Task to complete
Below is a listing; print exactly its lines from the one containing "Source code" down to the one containing "3.14 (Undergraduate), 3.68", both inclusive, with every picture left out.

========

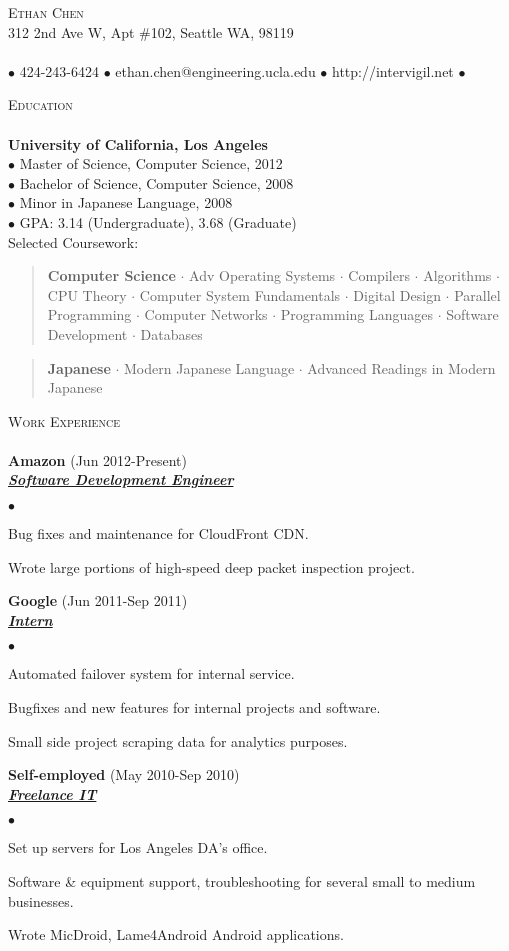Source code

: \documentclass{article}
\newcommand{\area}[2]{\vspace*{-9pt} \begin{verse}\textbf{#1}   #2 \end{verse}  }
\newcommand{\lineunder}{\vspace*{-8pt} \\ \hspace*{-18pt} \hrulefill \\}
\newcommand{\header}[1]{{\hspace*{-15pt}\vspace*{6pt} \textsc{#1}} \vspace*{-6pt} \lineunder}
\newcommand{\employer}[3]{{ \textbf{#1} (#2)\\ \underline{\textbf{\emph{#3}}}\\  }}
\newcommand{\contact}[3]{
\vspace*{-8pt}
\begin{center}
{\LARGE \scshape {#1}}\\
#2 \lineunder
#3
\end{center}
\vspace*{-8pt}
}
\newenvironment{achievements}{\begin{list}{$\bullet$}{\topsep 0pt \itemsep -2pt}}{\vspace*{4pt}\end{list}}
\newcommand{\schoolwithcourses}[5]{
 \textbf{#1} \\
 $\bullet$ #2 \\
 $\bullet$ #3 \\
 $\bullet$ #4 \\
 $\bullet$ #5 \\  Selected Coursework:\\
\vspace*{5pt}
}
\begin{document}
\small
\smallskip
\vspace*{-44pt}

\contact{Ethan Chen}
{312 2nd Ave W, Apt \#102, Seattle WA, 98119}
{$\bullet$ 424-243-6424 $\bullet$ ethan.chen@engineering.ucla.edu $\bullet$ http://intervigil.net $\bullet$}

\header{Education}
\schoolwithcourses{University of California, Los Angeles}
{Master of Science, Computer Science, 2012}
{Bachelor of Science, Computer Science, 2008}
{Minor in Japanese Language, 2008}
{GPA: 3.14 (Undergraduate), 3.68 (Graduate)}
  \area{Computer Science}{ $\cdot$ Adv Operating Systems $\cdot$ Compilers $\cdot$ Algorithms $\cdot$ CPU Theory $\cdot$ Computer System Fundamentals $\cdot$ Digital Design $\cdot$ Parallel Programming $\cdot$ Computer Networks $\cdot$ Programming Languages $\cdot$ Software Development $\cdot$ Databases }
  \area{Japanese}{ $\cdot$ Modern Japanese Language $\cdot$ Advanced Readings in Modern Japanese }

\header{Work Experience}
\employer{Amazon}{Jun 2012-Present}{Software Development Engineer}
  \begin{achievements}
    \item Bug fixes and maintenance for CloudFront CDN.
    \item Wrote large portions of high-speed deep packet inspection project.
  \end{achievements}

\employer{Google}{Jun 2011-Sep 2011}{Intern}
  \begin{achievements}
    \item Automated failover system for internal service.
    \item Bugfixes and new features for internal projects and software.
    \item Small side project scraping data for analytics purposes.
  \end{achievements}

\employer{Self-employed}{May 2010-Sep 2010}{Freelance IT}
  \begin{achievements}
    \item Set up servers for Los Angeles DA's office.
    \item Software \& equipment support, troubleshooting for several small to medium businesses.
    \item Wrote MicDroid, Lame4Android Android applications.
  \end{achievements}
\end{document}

========

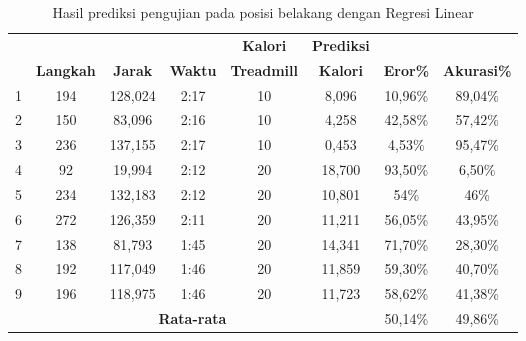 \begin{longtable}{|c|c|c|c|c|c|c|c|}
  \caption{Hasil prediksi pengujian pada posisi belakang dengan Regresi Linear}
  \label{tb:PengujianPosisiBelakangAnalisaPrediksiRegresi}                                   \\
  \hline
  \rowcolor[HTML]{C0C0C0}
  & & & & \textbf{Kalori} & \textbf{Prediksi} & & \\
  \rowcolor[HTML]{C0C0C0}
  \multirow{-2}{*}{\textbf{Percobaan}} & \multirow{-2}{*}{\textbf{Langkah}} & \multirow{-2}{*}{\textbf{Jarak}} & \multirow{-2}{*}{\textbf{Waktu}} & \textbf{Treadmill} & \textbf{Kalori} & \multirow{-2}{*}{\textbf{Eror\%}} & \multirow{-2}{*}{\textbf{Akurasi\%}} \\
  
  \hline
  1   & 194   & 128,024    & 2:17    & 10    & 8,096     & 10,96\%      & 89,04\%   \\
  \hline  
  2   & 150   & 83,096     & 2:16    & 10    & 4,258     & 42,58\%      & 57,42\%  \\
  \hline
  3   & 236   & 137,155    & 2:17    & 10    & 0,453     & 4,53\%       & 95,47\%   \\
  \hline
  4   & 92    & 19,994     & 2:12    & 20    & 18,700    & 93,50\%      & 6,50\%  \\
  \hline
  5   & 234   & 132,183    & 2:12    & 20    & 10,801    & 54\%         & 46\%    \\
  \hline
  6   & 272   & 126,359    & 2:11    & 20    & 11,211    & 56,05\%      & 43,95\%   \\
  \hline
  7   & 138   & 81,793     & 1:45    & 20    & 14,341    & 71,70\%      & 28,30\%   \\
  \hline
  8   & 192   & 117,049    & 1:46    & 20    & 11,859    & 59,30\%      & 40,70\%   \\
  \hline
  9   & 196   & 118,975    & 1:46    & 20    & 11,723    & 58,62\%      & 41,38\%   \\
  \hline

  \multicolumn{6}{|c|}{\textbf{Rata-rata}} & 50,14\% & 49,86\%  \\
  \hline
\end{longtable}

========

Response to the exercise
Source code

: \documentclass{article}
\newcommand{\area}[2]{\vspace*{-9pt} \begin{verse}\textbf{#1}   #2 \end{verse}  }
\newcommand{\lineunder}{\vspace*{-8pt} \\ \hspace*{-18pt} \hrulefill \\}
\newcommand{\header}[1]{{\hspace*{-15pt}\vspace*{6pt} \textsc{#1}} \vspace*{-6pt} \lineunder}
\newcommand{\employer}[3]{{ \textbf{#1} (#2)\\ \underline{\textbf{\emph{#3}}}\\  }}
\newcommand{\contact}[3]{
\vspace*{-8pt}
\begin{center}
{\LARGE \scshape {#1}}\\
#2 \lineunder
#3
\end{center}
\vspace*{-8pt}
}
\newenvironment{achievements}{\begin{list}{$\bullet$}{\topsep 0pt \itemsep -2pt}}{\vspace*{4pt}\end{list}}
\newcommand{\schoolwithcourses}[5]{
 \textbf{#1} \\
 $\bullet$ #2 \\
 $\bullet$ #3 \\
 $\bullet$ #4 \\
 $\bullet$ #5 \\  Selected Coursework:\\
\vspace*{5pt}
}
\begin{document}
\small
\smallskip
\vspace*{-44pt}

\contact{Ethan Chen}
{312 2nd Ave W, Apt \#102, Seattle WA, 98119}
{$\bullet$ 424-243-6424 $\bullet$ ethan.chen@engineering.ucla.edu $\bullet$ http://intervigil.net $\bullet$}

\header{Education}
\schoolwithcourses{University of California, Los Angeles}
{Master of Science, Computer Science, 2012}
{Bachelor of Science, Computer Science, 2008}
{Minor in Japanese Language, 2008}
{GPA: 3.14 (Undergraduate), 3.68 (Graduate)}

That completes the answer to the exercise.